替吉奥联合奥沙利铂治疗进展期胃癌安全性评价

Safety Evaluation of TS-1 plus Oxaliplatin in the Treatment for Advanced Gastric Cancer

[目的]评价替吉奥联合奥沙利铂治疗进展期胃癌的临床疗效和安全性。[方法]采用随机对照法,将36例进展期胃癌患者随机分为替吉奥联合奥沙利铂组(18例)和FOLFOX4组(18例),至少行2个周期化疗后评价疗效与不良反应。[结果]36例患者均可评价疗效,替吉奥联合奥沙利铂组CR1例(5.6%),PR7例(38.9%),SD6例(33.3%),PD4例(22.2%),有效率44.5%;FOLFOX4组PR6例(33.3%),SD10例(55.5%),PD2例(11.1%),有效率33.3%;两组有效率比较差异无统计学意义(χ2=0.808,P=0.369)。两组主要不良反应为血液学毒性、胃肠道反应和神经系统毒性,其中FOLFOX4组恶心呕吐发生率显著高于替吉奥联合奥沙利铂组(χ2=4.485,P=0.034)。[结论]替吉奥联合奥沙利铂方案治疗进展期胃癌疗效与FOLFOX4方案相当,但耐受性较好。

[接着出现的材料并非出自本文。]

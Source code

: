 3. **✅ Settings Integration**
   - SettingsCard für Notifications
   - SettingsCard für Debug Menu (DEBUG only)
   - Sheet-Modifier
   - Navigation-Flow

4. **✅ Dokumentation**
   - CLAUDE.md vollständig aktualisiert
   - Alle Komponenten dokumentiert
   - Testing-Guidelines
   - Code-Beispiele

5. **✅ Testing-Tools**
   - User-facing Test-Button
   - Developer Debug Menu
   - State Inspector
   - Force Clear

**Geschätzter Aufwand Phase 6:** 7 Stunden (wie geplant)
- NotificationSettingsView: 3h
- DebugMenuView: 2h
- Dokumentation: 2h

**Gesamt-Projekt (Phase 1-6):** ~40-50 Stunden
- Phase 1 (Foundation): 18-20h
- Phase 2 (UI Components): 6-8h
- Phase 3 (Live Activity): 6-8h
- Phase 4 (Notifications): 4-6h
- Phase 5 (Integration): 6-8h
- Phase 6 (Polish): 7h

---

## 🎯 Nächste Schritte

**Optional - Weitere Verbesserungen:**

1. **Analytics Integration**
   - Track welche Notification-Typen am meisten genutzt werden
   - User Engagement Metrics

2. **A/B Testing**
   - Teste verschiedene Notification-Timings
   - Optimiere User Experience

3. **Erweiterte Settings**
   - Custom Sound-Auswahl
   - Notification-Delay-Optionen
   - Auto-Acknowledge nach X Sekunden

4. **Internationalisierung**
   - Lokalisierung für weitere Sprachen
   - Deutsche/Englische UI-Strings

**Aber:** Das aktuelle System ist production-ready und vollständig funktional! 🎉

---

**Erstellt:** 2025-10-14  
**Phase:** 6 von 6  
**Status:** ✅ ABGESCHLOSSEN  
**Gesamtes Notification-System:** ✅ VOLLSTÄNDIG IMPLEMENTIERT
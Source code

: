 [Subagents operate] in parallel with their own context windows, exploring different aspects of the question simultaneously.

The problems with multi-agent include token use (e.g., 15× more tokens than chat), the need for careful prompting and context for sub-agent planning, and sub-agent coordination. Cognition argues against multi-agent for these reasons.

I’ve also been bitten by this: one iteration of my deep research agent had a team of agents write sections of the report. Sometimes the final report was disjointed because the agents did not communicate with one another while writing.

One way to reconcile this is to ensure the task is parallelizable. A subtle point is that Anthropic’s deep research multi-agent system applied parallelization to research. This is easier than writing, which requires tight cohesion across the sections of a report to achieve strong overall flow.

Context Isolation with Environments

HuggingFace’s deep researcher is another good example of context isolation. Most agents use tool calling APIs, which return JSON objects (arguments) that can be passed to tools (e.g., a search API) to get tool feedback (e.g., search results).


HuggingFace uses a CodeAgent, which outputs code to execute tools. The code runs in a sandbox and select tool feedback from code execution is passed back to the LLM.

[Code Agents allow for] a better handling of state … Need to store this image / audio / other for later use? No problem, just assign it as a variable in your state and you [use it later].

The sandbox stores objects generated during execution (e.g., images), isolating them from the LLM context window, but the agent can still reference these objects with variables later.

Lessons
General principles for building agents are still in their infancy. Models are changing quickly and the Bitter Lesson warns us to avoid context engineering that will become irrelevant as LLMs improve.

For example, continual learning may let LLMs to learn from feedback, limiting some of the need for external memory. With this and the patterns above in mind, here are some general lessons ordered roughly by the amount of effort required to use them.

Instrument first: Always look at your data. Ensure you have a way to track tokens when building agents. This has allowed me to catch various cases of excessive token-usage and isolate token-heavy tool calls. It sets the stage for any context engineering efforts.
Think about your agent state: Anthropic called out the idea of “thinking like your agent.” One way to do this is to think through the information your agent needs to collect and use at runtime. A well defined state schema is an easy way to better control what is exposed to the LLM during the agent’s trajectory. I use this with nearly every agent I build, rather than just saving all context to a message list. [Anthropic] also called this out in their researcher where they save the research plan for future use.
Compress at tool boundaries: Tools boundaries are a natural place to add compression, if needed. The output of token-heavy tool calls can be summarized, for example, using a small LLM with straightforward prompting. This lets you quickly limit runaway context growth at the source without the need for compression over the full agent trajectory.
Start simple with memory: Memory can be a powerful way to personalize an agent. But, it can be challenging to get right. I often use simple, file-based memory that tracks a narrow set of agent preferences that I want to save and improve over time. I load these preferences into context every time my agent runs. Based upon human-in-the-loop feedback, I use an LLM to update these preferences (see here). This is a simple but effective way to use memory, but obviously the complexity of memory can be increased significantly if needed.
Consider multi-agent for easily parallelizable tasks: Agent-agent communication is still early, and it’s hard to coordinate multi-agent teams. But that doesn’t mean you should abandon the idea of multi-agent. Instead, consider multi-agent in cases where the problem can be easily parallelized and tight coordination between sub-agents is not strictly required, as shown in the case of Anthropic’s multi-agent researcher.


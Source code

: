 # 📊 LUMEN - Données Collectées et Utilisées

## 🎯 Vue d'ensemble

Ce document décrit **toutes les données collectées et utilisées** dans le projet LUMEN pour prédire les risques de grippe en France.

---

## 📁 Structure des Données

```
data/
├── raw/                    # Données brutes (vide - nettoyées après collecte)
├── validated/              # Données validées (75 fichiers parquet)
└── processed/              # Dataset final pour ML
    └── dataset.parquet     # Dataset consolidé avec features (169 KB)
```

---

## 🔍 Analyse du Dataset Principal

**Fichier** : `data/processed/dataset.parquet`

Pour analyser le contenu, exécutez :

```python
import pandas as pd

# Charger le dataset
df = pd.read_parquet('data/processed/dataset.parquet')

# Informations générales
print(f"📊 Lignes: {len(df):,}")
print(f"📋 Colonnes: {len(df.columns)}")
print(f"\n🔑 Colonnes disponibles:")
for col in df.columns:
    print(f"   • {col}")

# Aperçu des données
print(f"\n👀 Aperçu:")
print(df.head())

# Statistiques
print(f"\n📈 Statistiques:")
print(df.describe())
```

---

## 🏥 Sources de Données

[Purpose] To evaluate the efficacy and safety of TS-1 plus oxaliplatin in the treatment of patients with advanced gastric cancer.[Methods]Thirty-six cases with advanced gastric cancer were randomly divided into TS-1 plus oxaliplatin group （n=18） and FOLFOX4 group （n=18）.The efficacy and toxicity were evaluated after at least two cycles of chemotherapy.[Results] Response was evaluable in all patients.Of 18 cases in TS-1 plus oxaliplatin group,1 case in CR（5.6%）,7 cases in PR（38.9%）,6 cases in SD （33.3%） and 4 cases in PD（22.2%） were found with response rate of 44.5%.Of 18 cases in FOLFOX4 group,6 cases in PR（33.3%）,10 cases in SD（55.5%） and 2 cases in PD（11.1%） were found with response rate of 33.3%.There was no significant difference with response between the two groups（χ2=0.808,P=0.369） .The main toxicity in both groups was hematological toxicity,gastrointestinal reaction and nervous system toxicity.The incidence of nausea and vomiting in FOLFOX4 group was higher than that in TS-1 plus oxaliplatin group（χ2=4.485,P=0.034）.[Conclusion] The response of TS-1 plus oxaliplatin regimen and FOLFOX4 regimen for advanced gastric cancer is similar,and the toxicity of TS-1 plus oxaliplatin regimen is tolerable.